=== DATA SHOWN ===

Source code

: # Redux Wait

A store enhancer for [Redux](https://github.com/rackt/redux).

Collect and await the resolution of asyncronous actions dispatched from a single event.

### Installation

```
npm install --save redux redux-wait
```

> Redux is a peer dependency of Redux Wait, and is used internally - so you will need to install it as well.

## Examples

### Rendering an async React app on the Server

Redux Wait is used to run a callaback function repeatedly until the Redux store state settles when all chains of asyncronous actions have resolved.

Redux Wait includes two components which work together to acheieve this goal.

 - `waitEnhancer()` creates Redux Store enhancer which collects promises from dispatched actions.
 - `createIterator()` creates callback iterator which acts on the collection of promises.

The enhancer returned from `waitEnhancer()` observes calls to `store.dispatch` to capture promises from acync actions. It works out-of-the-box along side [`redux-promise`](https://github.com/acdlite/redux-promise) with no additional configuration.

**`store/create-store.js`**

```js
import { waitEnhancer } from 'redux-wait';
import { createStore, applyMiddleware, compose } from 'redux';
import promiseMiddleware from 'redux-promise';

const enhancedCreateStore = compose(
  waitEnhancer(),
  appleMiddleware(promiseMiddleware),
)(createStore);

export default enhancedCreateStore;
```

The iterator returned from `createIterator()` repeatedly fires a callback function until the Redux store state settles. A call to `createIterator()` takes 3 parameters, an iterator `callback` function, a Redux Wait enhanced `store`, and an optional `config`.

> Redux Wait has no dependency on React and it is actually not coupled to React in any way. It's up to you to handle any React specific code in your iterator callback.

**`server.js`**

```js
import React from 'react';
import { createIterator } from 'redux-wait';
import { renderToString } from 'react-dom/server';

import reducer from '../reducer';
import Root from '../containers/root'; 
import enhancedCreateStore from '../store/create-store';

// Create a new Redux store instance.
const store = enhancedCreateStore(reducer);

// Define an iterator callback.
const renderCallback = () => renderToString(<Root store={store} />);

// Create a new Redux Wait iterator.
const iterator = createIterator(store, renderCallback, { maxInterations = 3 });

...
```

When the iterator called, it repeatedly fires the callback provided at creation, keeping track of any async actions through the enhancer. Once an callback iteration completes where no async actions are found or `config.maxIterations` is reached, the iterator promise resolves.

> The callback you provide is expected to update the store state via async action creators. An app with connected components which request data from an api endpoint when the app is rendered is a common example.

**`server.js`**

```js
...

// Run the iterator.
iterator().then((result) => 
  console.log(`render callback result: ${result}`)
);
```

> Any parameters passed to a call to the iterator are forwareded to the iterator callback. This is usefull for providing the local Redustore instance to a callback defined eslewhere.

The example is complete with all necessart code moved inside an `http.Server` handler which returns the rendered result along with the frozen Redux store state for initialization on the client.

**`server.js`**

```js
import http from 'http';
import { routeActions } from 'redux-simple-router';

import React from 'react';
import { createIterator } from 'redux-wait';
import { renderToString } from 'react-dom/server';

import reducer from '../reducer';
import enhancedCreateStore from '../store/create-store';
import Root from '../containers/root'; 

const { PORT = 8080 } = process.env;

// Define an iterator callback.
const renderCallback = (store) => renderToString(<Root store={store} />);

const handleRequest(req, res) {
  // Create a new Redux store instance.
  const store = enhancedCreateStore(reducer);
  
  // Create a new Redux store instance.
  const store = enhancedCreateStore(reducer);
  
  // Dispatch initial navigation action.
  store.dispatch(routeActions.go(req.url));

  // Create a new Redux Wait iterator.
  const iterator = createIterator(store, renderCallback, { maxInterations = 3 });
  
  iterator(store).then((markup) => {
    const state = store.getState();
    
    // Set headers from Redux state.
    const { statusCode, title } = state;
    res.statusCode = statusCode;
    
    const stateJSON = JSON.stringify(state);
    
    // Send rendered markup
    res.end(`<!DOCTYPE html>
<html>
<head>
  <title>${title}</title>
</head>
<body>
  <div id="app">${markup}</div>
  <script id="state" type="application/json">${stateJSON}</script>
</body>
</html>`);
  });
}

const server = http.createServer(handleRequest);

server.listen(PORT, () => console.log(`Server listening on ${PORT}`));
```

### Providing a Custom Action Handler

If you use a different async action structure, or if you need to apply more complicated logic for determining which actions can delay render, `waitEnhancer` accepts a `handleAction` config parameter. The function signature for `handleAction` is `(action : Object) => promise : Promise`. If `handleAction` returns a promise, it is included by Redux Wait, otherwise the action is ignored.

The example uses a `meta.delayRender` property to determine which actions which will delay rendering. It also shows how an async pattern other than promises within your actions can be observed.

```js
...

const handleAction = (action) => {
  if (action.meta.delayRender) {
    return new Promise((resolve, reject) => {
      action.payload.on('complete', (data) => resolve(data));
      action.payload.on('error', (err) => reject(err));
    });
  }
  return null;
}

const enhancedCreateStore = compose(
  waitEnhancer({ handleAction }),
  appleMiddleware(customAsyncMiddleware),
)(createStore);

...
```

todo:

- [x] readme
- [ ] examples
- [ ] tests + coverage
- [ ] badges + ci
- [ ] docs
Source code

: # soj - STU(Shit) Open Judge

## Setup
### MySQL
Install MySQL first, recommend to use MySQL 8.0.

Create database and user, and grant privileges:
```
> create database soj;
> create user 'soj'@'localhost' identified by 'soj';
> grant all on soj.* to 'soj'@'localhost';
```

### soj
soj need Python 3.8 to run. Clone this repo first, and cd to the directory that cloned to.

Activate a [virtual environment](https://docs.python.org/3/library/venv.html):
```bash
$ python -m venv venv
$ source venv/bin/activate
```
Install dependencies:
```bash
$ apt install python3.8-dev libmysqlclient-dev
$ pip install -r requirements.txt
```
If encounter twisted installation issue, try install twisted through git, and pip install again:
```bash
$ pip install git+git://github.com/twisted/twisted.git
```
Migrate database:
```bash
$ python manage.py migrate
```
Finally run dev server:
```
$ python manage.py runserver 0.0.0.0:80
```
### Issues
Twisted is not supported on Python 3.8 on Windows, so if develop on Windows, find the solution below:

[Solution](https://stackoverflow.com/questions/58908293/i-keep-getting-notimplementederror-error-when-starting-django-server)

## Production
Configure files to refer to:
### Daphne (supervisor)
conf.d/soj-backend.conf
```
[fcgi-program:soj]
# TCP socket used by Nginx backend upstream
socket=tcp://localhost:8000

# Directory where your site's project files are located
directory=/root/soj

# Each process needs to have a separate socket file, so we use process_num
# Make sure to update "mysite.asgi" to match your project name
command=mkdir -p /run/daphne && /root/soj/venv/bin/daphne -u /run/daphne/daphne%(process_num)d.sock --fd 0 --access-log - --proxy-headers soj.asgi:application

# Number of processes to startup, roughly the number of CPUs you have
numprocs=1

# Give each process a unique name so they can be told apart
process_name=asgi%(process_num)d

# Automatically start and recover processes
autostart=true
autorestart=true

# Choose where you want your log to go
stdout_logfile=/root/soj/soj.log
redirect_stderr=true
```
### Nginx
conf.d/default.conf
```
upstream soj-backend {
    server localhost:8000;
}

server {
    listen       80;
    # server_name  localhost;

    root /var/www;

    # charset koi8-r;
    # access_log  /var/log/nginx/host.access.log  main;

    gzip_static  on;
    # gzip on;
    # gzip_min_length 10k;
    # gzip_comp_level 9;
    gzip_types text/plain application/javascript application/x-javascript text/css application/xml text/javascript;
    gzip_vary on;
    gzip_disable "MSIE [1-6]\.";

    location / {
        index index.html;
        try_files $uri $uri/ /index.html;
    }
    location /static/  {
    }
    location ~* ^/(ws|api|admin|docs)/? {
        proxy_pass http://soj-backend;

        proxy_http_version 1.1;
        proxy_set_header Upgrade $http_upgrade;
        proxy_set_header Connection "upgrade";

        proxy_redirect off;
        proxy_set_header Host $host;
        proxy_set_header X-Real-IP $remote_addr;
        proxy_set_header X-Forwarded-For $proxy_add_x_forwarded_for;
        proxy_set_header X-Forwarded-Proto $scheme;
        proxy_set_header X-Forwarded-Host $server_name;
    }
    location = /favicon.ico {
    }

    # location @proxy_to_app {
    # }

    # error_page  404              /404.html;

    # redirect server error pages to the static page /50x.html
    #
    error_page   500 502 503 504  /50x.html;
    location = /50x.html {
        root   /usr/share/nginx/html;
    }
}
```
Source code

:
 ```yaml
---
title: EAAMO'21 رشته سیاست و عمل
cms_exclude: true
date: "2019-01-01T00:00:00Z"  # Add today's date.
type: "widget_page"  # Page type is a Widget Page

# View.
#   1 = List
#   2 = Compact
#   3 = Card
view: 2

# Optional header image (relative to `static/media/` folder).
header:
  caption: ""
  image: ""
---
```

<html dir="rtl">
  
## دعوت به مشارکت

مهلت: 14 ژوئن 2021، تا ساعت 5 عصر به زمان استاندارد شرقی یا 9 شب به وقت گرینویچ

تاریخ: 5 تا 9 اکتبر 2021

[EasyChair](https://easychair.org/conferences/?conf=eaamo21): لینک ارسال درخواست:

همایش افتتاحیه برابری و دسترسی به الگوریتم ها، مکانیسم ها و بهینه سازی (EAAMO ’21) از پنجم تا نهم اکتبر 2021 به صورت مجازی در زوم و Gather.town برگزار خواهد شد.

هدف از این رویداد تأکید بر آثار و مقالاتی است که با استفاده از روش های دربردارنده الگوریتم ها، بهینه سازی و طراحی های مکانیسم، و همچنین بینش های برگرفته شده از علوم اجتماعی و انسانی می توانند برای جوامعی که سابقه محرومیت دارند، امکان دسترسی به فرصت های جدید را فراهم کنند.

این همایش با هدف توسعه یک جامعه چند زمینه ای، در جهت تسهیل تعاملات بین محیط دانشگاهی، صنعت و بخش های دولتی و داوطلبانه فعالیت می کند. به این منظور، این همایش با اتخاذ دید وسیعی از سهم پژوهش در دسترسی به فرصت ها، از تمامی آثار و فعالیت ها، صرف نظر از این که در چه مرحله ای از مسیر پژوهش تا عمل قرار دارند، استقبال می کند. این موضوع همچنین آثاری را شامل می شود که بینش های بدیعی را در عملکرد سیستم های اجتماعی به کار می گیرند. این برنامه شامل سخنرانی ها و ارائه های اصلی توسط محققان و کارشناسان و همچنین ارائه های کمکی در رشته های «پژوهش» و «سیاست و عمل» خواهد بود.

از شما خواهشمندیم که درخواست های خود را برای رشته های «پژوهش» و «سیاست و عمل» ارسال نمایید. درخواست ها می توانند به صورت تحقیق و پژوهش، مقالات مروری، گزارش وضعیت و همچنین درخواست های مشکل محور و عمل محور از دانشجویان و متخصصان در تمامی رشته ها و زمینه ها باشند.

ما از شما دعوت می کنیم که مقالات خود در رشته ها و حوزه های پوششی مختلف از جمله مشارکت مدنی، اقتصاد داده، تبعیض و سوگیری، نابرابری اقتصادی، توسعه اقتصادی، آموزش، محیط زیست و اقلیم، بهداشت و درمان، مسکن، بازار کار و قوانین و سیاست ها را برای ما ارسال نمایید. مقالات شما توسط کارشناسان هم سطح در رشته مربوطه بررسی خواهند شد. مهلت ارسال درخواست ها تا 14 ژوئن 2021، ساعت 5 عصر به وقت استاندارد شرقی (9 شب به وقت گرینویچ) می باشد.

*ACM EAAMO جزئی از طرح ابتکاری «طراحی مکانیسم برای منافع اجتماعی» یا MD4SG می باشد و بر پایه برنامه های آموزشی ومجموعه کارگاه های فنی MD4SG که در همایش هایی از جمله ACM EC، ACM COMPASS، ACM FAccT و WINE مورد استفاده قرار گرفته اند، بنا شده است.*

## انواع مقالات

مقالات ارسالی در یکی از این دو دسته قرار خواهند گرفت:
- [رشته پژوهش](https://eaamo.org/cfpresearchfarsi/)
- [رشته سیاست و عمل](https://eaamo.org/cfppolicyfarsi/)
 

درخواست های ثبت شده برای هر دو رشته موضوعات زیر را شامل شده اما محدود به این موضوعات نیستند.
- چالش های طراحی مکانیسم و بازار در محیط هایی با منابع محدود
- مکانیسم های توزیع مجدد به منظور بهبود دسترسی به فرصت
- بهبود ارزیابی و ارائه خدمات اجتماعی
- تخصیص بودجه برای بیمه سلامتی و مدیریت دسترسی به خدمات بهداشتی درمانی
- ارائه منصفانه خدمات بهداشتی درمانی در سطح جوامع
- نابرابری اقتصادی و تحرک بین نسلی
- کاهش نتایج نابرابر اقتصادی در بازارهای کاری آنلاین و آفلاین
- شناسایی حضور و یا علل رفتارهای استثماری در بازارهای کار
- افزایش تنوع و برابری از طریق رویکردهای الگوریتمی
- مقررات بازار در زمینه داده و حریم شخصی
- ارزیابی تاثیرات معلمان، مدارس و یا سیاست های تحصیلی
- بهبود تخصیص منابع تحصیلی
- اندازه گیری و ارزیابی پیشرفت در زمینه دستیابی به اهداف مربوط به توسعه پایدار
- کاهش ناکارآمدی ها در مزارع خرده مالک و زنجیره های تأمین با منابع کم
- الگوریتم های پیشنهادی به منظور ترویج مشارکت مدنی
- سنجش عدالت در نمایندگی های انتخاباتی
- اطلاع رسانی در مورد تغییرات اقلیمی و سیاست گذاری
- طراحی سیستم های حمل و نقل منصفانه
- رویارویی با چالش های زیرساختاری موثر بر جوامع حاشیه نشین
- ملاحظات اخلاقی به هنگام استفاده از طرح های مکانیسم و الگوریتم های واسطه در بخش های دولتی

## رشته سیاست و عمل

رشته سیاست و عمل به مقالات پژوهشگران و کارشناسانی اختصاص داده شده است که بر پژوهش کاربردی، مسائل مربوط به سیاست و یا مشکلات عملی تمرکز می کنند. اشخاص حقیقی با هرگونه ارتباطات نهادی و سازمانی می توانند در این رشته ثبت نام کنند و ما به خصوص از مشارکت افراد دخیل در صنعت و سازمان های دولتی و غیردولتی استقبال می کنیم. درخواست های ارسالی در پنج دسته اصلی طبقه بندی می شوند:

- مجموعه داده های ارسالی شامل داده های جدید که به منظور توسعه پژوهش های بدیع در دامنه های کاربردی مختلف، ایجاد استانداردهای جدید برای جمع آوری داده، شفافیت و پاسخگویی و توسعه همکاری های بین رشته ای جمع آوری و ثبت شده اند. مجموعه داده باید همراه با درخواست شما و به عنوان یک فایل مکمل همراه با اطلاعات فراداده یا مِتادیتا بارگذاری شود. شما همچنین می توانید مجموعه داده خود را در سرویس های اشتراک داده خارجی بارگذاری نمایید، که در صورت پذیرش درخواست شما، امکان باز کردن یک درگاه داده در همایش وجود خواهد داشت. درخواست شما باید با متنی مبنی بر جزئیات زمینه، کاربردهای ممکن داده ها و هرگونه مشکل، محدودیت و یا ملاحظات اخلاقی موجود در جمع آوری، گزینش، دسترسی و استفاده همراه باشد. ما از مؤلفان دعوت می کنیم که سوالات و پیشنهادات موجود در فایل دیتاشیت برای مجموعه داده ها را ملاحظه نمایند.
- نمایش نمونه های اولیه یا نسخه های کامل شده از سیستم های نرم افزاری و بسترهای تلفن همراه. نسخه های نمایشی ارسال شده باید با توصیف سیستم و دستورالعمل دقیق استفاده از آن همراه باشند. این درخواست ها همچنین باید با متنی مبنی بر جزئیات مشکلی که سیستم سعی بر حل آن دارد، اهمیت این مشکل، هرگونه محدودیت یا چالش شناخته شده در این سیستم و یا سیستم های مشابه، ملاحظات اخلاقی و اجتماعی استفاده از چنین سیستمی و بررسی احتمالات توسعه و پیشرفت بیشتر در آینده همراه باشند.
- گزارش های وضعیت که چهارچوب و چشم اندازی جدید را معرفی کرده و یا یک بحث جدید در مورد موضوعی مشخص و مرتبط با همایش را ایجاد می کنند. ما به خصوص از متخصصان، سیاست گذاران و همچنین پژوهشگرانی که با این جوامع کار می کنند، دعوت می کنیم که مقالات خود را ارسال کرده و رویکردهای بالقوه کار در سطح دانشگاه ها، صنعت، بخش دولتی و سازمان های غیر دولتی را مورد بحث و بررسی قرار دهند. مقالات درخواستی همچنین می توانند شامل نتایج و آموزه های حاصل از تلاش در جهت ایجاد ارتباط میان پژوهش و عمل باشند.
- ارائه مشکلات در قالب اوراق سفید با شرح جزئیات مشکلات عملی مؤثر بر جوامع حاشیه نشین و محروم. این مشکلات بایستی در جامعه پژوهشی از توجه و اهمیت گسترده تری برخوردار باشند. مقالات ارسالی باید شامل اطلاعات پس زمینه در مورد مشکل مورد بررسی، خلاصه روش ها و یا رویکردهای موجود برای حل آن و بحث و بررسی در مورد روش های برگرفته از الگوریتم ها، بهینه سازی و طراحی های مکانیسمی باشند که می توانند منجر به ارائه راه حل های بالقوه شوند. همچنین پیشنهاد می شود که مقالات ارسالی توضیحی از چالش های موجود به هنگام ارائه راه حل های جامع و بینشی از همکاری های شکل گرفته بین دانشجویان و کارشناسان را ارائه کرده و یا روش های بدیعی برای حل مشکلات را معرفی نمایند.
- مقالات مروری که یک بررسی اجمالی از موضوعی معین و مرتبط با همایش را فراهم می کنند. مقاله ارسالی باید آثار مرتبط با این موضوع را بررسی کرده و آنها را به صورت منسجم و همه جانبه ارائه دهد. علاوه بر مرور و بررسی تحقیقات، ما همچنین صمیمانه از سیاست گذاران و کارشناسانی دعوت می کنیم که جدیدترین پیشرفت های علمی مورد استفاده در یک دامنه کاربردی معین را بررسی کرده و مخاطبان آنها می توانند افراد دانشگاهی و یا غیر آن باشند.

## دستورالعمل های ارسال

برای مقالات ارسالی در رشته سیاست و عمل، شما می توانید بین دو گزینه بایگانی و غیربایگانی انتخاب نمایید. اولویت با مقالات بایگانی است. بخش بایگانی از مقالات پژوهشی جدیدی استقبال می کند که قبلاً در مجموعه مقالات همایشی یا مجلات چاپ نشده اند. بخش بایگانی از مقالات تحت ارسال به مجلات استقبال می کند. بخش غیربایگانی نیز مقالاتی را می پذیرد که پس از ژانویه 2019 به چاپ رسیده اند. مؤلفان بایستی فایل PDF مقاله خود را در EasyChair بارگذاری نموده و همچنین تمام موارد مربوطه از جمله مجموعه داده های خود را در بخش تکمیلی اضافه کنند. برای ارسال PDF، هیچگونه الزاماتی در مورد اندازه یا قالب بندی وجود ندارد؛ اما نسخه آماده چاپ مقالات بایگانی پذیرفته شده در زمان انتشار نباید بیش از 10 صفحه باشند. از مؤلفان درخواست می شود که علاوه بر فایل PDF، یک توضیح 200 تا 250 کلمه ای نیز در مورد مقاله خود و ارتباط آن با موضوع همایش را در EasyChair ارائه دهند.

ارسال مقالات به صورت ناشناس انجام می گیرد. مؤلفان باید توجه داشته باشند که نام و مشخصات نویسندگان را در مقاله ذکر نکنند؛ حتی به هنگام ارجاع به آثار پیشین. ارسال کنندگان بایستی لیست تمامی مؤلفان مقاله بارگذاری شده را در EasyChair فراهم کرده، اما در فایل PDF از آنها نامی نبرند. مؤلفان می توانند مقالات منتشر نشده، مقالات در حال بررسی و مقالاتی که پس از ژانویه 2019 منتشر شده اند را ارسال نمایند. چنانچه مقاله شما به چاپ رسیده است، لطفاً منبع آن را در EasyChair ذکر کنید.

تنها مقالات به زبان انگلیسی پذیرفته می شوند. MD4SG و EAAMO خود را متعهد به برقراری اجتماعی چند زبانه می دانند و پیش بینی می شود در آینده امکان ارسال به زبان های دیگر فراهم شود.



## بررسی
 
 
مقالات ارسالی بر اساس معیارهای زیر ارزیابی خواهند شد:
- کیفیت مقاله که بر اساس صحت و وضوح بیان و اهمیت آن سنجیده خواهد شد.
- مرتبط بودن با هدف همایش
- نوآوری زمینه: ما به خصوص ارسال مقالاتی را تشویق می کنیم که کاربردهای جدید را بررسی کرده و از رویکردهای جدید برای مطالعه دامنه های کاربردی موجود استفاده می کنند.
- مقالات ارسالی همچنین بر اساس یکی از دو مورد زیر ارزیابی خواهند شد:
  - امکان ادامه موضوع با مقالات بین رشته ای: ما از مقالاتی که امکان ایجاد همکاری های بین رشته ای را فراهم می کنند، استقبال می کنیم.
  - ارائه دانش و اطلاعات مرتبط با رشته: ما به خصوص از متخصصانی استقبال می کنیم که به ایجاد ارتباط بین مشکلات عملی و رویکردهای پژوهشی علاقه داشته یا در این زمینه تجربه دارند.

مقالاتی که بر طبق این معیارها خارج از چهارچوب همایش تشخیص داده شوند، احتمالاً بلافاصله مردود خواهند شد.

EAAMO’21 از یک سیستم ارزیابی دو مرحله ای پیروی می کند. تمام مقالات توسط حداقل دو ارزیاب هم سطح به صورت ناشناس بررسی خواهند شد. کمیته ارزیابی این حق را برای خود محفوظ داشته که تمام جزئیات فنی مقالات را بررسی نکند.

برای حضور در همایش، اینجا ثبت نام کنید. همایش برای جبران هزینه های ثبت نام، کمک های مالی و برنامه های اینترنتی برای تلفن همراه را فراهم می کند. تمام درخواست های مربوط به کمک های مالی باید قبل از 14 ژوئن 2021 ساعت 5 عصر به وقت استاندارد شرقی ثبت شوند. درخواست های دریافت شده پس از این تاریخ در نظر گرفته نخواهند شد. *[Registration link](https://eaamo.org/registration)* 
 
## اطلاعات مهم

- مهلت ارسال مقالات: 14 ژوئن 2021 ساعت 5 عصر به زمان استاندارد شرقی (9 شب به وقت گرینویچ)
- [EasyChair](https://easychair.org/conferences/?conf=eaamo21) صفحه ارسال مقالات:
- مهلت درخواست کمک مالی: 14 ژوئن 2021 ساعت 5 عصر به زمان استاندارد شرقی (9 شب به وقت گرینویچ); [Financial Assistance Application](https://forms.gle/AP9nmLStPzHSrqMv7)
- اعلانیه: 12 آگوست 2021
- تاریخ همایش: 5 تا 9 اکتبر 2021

===

§ ACTIVITY
Search term "markup": return each line of the data that contains it.

§ THE COMPLETED TASK
  iterator(store).then((markup) => {
    // Send rendered markup
  <div id="app">${markup}</div>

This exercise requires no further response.